Funding for infrastructure to quickly swap out long-haul electric trucks' batteries at depots, lay-bys and service stations.
In about the same time it takes a truck driver to order their steak and cheese pie and coffee to go, a semi-robotic gantry will be lifting out and replacing the two-and-a-half-tonne battery in their truck in the energy retail stations of the future.
That’s the vision of E Truck’s director Ross Linton, whose company is one of the latest recipients of the governments Low Emission Vehicles Contestable Fund.
“By early 2022, we will have a demonstration model of a semi-robotic gantry swap brought in from China,” he said. “It will be just like swapping an LPG bottle except this exchange is for 40 tonne plus trucks.”
At its Auckland depot, E Trucks will be demonstrating the battery swap system as a proof of concept, and it is expected to be of interest to infrastructure projects, a port or container facility, a dairy factory, or a large trucking companies making metro deliveries of around 140kms rather than intercity.
For those longer intercity journeys Linton says E Trucks will also be discussing the battery swap concept with traditional fuel retail outlets.
The lack of charging facilities and support infrastructure is one of the barriers to EVs as well as to heavy E Truck pick up in New Zealand, according to Road Transport Forum chief executive Nick Leggett.
“The industry supports the ongoing development of alternative technologies towards zero to low emission vehicles on our roads,” Leggett said.
“What we all want is the same expediency as we have now with driving into a fuel station, filling up and driving off. The infrastructure required to support EVs is challenging but not impossible. It will require a massive requirement of electricity supply on top of what we have now.”
Announcing the funding support for E Truck’s import of the gantry, Energy Minister Dr Megan Woods said the initiative would save valuable time for truckies.
“It will mean they’ll be able to quickly swap in a fully charged battery to continue their journey, leaving the old battery for recharging later and at off-peak times when electricity is cheaper."
The battery swapping station for electric trucks is among a range of new low emission transport projects getting government co-funding as part of the government’s Low Emission Vehicles Contestable Fund.
There have been 10 rounds of the contestable fund, and in the current round focusing on investment in the heavy transport and the public charging network, 22 projects will receive $6.5m.

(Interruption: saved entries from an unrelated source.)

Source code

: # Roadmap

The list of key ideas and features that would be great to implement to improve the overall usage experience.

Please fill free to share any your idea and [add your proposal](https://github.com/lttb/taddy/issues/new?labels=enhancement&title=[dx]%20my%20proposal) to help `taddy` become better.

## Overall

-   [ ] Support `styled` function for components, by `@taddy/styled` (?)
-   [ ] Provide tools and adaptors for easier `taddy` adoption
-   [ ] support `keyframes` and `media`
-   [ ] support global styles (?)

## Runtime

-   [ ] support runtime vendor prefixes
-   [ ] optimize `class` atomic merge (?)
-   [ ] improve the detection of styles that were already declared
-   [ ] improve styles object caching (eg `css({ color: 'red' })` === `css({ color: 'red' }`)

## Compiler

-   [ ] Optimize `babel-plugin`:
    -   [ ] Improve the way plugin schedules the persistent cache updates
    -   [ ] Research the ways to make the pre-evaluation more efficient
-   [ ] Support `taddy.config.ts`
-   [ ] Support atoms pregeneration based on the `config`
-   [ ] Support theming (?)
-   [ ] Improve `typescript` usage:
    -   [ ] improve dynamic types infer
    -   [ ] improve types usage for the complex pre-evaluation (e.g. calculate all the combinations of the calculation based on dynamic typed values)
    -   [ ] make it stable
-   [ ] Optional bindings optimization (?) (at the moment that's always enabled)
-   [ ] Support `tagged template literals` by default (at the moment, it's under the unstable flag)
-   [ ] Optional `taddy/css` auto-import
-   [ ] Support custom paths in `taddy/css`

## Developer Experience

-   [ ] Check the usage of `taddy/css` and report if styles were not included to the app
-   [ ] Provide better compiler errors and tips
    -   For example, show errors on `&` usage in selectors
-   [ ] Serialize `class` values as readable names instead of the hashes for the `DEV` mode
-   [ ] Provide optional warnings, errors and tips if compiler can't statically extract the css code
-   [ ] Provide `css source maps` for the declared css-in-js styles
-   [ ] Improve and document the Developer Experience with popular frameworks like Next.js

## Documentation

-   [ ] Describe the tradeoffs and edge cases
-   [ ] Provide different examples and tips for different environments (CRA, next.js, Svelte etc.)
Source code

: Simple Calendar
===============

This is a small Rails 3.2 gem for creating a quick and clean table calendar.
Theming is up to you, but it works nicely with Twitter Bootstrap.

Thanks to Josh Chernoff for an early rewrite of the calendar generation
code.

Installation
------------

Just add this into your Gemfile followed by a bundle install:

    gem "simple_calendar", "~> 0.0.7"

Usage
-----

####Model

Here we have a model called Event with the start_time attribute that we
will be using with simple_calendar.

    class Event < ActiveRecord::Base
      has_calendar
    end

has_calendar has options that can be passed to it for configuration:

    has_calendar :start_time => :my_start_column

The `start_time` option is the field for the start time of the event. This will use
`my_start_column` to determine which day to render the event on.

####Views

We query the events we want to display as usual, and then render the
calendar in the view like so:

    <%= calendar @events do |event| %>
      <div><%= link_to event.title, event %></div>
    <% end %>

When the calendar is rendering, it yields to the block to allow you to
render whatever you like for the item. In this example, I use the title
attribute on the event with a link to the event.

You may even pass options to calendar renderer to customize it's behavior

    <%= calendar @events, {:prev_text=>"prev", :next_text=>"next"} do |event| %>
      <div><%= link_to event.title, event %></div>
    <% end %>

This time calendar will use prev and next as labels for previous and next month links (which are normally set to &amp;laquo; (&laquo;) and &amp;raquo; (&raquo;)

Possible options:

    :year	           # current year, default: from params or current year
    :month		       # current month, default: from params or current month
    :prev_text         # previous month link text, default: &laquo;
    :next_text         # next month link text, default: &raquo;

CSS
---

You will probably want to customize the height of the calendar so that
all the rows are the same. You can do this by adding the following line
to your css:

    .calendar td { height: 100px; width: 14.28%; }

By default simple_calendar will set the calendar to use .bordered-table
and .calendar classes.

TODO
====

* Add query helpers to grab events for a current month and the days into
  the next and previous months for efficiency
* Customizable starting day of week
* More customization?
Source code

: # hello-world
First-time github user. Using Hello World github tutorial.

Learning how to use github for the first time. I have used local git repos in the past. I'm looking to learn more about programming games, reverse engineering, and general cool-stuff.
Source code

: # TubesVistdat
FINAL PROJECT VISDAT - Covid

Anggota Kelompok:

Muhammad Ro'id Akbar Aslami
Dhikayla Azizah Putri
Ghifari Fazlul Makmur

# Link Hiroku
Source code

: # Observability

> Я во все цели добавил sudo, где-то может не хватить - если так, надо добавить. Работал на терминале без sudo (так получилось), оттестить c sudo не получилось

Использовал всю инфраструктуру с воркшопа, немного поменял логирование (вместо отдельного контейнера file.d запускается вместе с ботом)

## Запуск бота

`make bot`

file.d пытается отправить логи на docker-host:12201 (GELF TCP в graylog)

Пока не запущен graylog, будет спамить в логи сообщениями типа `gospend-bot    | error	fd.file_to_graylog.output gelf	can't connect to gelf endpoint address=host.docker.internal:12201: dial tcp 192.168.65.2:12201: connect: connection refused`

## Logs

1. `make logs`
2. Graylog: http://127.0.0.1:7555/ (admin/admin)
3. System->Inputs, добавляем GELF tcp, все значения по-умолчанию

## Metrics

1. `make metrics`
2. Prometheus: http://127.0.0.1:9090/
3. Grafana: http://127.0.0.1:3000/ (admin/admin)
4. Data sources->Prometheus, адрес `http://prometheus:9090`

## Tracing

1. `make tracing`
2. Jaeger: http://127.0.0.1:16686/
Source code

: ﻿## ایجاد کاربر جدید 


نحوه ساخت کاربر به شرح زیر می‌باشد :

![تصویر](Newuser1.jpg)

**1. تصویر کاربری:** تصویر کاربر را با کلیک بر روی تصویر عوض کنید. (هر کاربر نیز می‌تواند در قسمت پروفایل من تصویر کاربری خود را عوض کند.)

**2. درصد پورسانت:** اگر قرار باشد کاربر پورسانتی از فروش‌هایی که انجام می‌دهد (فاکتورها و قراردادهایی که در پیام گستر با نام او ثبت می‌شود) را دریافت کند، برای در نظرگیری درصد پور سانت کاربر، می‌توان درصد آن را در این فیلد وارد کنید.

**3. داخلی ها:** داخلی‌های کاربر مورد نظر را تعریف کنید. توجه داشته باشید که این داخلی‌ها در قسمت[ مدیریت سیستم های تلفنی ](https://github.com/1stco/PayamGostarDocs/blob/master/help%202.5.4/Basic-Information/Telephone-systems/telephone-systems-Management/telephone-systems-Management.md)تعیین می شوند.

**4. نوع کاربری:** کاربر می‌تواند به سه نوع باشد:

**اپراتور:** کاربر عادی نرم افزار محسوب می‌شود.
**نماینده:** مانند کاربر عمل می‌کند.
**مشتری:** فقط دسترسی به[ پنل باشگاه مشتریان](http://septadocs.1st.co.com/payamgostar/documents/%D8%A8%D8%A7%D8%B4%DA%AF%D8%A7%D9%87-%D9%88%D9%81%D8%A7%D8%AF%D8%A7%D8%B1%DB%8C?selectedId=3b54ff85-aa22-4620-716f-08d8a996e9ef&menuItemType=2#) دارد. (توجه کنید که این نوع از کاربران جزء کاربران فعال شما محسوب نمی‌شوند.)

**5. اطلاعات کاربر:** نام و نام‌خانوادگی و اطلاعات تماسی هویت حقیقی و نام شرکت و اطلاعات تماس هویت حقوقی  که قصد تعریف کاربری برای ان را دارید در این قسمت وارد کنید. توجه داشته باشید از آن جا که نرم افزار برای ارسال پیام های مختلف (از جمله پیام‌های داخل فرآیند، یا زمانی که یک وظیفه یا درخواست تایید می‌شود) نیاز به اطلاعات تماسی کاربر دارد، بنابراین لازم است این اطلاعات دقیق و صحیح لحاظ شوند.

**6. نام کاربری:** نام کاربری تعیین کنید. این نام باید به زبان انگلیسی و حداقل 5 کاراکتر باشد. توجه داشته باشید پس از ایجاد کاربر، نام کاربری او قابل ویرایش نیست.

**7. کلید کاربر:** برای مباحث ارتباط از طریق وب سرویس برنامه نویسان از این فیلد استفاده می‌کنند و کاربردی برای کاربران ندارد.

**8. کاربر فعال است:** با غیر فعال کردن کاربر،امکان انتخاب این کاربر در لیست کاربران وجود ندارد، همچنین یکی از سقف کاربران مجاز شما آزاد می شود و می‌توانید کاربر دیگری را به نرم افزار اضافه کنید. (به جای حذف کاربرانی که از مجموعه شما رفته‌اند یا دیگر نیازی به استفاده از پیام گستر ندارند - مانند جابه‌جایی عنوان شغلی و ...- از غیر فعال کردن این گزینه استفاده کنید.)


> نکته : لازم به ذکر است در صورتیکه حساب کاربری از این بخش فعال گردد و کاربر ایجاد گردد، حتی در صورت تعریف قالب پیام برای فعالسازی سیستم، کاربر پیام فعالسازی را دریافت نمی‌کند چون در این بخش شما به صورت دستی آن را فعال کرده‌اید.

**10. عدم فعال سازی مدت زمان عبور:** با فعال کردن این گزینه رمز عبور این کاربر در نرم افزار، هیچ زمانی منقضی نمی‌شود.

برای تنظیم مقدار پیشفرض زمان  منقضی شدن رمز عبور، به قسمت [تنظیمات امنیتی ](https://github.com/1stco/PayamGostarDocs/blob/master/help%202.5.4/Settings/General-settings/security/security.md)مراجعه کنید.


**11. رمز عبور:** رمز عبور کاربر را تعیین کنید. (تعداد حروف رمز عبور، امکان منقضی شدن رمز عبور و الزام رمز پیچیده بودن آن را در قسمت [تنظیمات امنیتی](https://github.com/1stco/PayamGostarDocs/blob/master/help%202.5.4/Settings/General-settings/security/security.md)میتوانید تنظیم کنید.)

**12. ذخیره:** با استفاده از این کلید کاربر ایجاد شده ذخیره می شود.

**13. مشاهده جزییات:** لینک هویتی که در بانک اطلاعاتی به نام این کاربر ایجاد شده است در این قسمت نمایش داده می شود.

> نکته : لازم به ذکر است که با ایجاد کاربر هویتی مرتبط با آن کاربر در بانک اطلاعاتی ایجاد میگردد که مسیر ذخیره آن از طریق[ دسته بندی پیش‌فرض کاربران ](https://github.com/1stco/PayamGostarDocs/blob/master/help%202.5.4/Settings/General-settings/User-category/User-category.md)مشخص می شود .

Recipients will also contribute an additional $12.8m of their own money.
Woods noted that the round 10 projects come from the final round of the fund in its present form, as the government will progressively increase the size and scope of the fund to $25m a year by 2023/24.
“Expanding the scope of the fund will not only further help us tackle transport’s climate impact, it will also encourage more growth in the low-emissions technology sector,” Woods said.
Reflecting the change in scope, it will be renamed the Low Emissions Transport Fund with details to be announced by October.